Singapore: enabling teachers


Human Centricity topics
Stakeholders type
Scale of solution impact
National Level
The essence of the solution
Methodology
Affected categories of people
Currently Employed People
New Generations (e.g. Z)
Youth
Short case
description
The "Enabling Teachers" program aims to provide teachers with opportunity to develop themselves professionally. The program ensures that teachers have competitive salaries, so that teaching is seen as equally attractive with other occupations for new graduates. The goal of the program is to provide them with more time and space to reflect on their teaching and innovate, and to motivate and inspire their students as well as to help them to build up their capabilities as teaching professionals.
Situation
background
Singapore faced a lack of teachers in primary schools.

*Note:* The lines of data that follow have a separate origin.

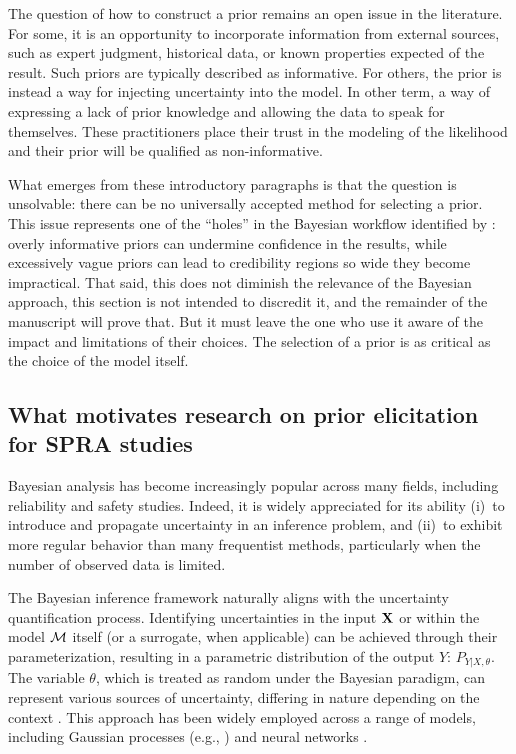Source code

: The question of how to construct a prior remains an open issue in the literature. For some, it is an opportunity to incorporate information from external sources, such as expert judgment, historical data, or known properties expected of the result. Such priors are typically described as informative. For others, the prior is instead a way for injecting uncertainty into the model. In other term, a way of expressing a lack of prior knowledge and allowing the data to speak for themselves. These practitioners place their trust in the modeling of the likelihood and their prior will be qualified as non-informative.

What emerges from these introductory paragraphs is that the question is unsolvable: there can be no universally accepted method for selecting a prior. This issue represents one of the ``holes'' in the Bayesian workflow identified by \citet{gelman_holes_2020}: overly informative priors can undermine confidence in the results, while excessively vague priors can lead to credibility regions so wide they become impractical. That said, this does not diminish the relevance of the Bayesian approach, this section is not intended to discredit it, and the remainder of the manuscript will prove that. But it must leave the one who use it aware of the impact and limitations of their choices. The selection of a prior is as critical as the choice of the model itself.











\subsection{What motivates research on prior elicitation for SPRA studies}

Bayesian analysis has become increasingly popular across many fields, including reliability and safety studies. Indeed, it is widely appreciated for its ability (i)~to introduce and propagate uncertainty in an inference problem, and (ii)~to exhibit more regular behavior than many frequentist methods, particularly when the number of observed data is limited.

The Bayesian inference framework naturally aligns with the  uncertainty quantification process. Identifying uncertainties in the input $\mathbf{X}$ or within the model $\mathcal{M}$ itself (or a surrogate, when applicable) can be achieved through their parameterization, resulting in a parametric distribution of the output $Y$: $P_{Y|X,\theta}$. The variable $\theta$, which is treated as random under the Bayesian paradigm, can represent various sources of uncertainty, differing in nature depending on the context \citep{bousquet_contributions_2024}. This approach has been widely employed across a range of models, including Gaussian processes (e.g., \cite{gu_parallel_2016}) and neural networks \citep{arbel_bayes_2023}.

At the same time, Singapore has the youngest teaching force across all TALIS1 countries, which means a larger proportion of teachers with fewer years of teaching experience
Problem
Statement
To increase the number of highly qualified teachers and provide them an opportunity to develop themselves professionally
Steps
to solving
the problem
Singapore has developed a comprehensive system for selecting, training, compensating and developing teachers and principals.
1. In order to provide schools with more teachers, the Ministry of Education (MOE) set a target KPI to recruit ~2000 teachers per year.

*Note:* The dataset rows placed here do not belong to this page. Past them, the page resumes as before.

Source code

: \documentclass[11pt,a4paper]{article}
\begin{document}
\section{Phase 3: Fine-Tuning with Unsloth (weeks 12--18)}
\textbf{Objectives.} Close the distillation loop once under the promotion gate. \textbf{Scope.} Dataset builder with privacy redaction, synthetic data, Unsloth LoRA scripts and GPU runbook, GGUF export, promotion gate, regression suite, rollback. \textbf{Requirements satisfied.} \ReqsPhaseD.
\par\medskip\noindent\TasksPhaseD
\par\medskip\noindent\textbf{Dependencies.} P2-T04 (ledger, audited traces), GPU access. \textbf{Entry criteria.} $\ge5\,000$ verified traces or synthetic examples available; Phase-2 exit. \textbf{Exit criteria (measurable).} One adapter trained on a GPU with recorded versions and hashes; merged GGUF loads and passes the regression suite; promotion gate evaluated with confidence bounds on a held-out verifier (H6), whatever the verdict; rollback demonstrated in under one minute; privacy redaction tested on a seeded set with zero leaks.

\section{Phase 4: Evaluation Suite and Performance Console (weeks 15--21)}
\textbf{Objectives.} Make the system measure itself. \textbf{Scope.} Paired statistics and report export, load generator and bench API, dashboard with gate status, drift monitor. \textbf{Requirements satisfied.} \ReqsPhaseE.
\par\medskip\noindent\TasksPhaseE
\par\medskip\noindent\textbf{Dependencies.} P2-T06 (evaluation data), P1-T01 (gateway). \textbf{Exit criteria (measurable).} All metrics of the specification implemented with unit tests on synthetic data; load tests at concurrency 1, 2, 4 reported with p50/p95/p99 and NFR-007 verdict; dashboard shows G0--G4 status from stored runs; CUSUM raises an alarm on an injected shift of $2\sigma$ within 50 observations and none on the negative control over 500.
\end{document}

2. All teachers receive training on the Singapore curriculum at the country’s National Institute of Education, either in a diploma or a degree course. There is a close working relationship between the Institute and schools, where master teachers mentor every new teacher for several years.  
3. Each year, the MOE investigates a salary range for entry positions and based on the analysis MOE may adjust the salaries for graduating teachers to ensure that teaching is seen as equally attractive occupation with other occupations for graduates.
4. Teachers are entitled to 100 hours of professional development per year: a variety of educational platforms, teacher-led workshops, Learning
Circles (4-10 teachers and a facilitator identifying and solving common problems using discussions) and action research (work in "learning teams" with focus on different topics having protected time slots for research work)
5. Teachers’ performance is evaluated annually on multiple measures: contribution to the academic and character development of all students in their charge, collaboration with parents and community groups, contributions to their colleagues and the school as a whole. Teachers who do outstanding work receive a bonus from a school bonus pool. 
Impact
The program allowed for more work attachment opportunities for teachers, both locally and overseas, in schools as well as business and community agencies. Students benefited from the fresh perspectives and experiences that teachers bring back to the classrooms.
83% of teachers (vs. a TALIS average of 67%) have undergone a practicum in the subjects that they teach before becoming full-fledged teachers.
Highest proportion of teachers serving as mentors for other teachers (39%) or who currently have an assigned mentor (40%), compared with the TALIS averages of 14% and 13%.
Teachers have higher participation rates than average for a number of Personal Development activities, including courses and workshops (93%), education conferences (61%), in-service training in external organizations (17%), network of teachers (53%) and individual or collaborative research (45%).
Additional
information
Most teachers in Singapore are satisfied with their job (88%). However, almost half the teachers (46%, compared with the TALIS average of 32%) wonder whether it would have been better to choose another profession, perhaps reflecting the high educational qualifications and wide choices of careers available to teachers in Singapore. That said, 82% of teachers in Singapore report that they would still choose to be a teacher if they could decide again (the TALIS average is 78%).